It’s one of the biggest countries in the world, it gave us Hollywood and burgers, and the truth is that it does a lot of things differently. We are talking, of course, about the US. When interacting with people from other countries, Americans seem to be confused by some things (like we are confused by the obsession of Americans with baseball).
Not everyone speaks English
One of the things that Americans don’t understand is that not every person in the world speaks English. When American citizens visit other countries, they usually think that every person they meet will speak English. And although a lot of people do, not everyone is obligated to. Moreover, most Americans don’t know other languages other than their own.
Not everyone lives in the US
A few years ago, a friend of mine used to play an online game with players from other countries. During the game, the players would chat. When the discussion came to the eventual “where are you from?”, only Americans asked him “in what State is that?” It seems that some US citizens don’t have a good relationship with geography. Some think that Africa is a country, not a continent, others that Greece is a place in the US.
Tipping is optional
In some countries, tipping is included in the price. But in the US the standard practice is to give generous tips. Actually, a lot of waiters and waitresses depend on that extra income. That explains the generosity of American tourists, even in countries that isn’t really needed.
Most Americans don’t get paid leave
In most countries, working people get up to 40 days of paid leave per year. That is not the case with the US. Most Americans don’t get paid leave, but they may have about 10 days of national holidays.
Misconceptions about other countries
Americans live in one of the most developed countries in the world. That, however, does not mean that people in other countries don’t enjoy comforts. Some Americans have the misconception that all people in Africa leave in huts, without electricity and see wild animals every day. Of course, people in other western countries may have the same misconceptions, based on the images created by media.
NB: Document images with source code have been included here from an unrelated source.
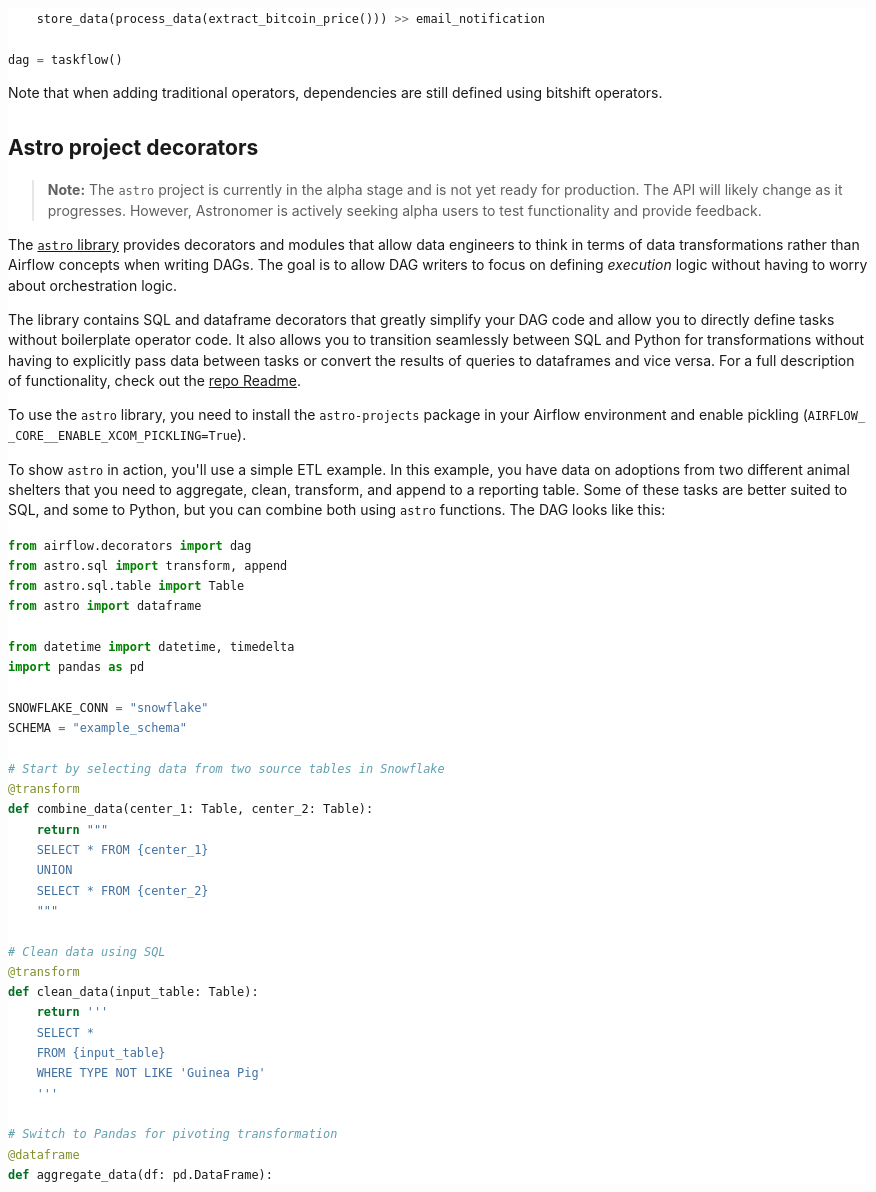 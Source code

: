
 ```python
    store_data(process_data(extract_bitcoin_price())) >> email_notification

dag = taskflow()
```

Note that when adding traditional operators, dependencies are still defined using bitshift operators.

## Astro project decorators

> **Note:** The `astro` project is currently in the alpha stage and is not yet ready for production. The API will likely change as it progresses. However, Astronomer is actively seeking alpha users to test functionality and provide feedback.

The [`astro` library](https://github.com/astro-projects/astro) provides decorators and modules that allow data engineers to think in terms of data transformations rather than Airflow concepts when writing DAGs. The goal is to allow DAG writers to focus on defining *execution* logic without having to worry about orchestration logic.

The library contains SQL and dataframe decorators that greatly simplify your DAG code and allow you to directly define tasks without boilerplate operator code. It also allows you to transition seamlessly between SQL and Python for transformations without having to explicitly pass data between tasks or convert the results of queries to dataframes and vice versa. For a full description of functionality, check out the [repo Readme](https://github.com/astro-projects/astro).

To use the `astro` library, you need to install the `astro-projects` package in your Airflow environment and enable pickling (`AIRFLOW__CORE__ENABLE_XCOM_PICKLING=True`). 

To show `astro` in action, you'll use a simple ETL example. In this example, you have data on adoptions from two different animal shelters that you need to aggregate, clean, transform, and append to a reporting table. Some of these tasks are better suited to SQL, and some to Python, but you can combine both using `astro` functions. The DAG looks like this:

```python
from airflow.decorators import dag
from astro.sql import transform, append
from astro.sql.table import Table
from astro import dataframe

from datetime import datetime, timedelta
import pandas as pd

SNOWFLAKE_CONN = "snowflake"
SCHEMA = "example_schema"

# Start by selecting data from two source tables in Snowflake
@transform
def combine_data(center_1: Table, center_2: Table):
    return """
    SELECT * FROM {center_1}
    UNION 
    SELECT * FROM {center_2}
    """

# Clean data using SQL
@transform
def clean_data(input_table: Table):
    return '''
    SELECT * 
    FROM {input_table} 
    WHERE TYPE NOT LIKE 'Guinea Pig'
    '''

# Switch to Pandas for pivoting transformation
@dataframe
def aggregate_data(df: pd.DataFrame):
```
Americans can’t use dollars everywhere
Sure, the US dollar is a strong currency, but it can’t be used everywhere. Sometimes Americans are wondering why they can’t use dollars in some countries. Well, that’s because when going to a country you have to use the country’s own currency.
Need for space
Americans need their personal space during a conversation. For some Europeans for example, a pat on the shoulder when talking with someone, is normal. It may not be normal for an American, though. Americans need to feel that they have the space to express their opinions without the anxiety that proximity might cause.
How to call a university
Americans usually refer to all high educational institution as colleges. That is confusing to people from other countries who know for example that Harvard University is, well, a… university -and a prestigious one as well- and people should call it that.
Portions are smaller in other countries
One thing that puzzles Americans a lot when they visit other countries is the size of portions. US super-sizes everything. Soft drinks, snacks. Size does matter when it comes to food and Americans feel strange about the fact that everything seems so smaller in other countries. That has not only to do with food but with other things as well -like the size of supermarkets and other stores.
Writing dates differently
There is, also, the fact of writing dates differently. In European countries, for example, the norm is day, month, year. For Americans, though, is month, day, year. That can cause a lot of confusion and frustration.
Love for ice
Americans love cold drinks. It’s not that other countries don’t enjoy an iced drink, it’s just that for Americans a lot of ice is better than less.
The cheerleader mentality
Who hasn’t seen an American teen movie that one of the main characters wasn’t obsessed about becoming a cheerleader? Well, that notion is not big in Europe and the whole cheerleading mentality -the need to dress good, to know your moves, the honor of cheering for your team- is absent.
When I studied in England, I used to go to the supermarket and look at the mustards. Well, it wasn’t that there is something extremely fascinating with mustards, it was just the variety that was strange. Imagine that multiplied by ten. Americans love the variety and they might find strange that supermarkets in other countries don’t have their favorite cola cherry or the chocolate they love to eat.
Less junk food
Culinary culture in some countries gives emphasis to the fresh ingredients, the presentation, the ritual of eating. On the other hand, Americans love fast food. There are hundreds of food chains in the US and although they love the variety of flavors when they visit different countries, Americans can’t forget their beloved chicken wings.
Football is not the same
When Americans and European say the word football they mean different things. What they call soccer, is football for others and non-Americans talk about “American football”. That can be quite confusing in a conversation about sports.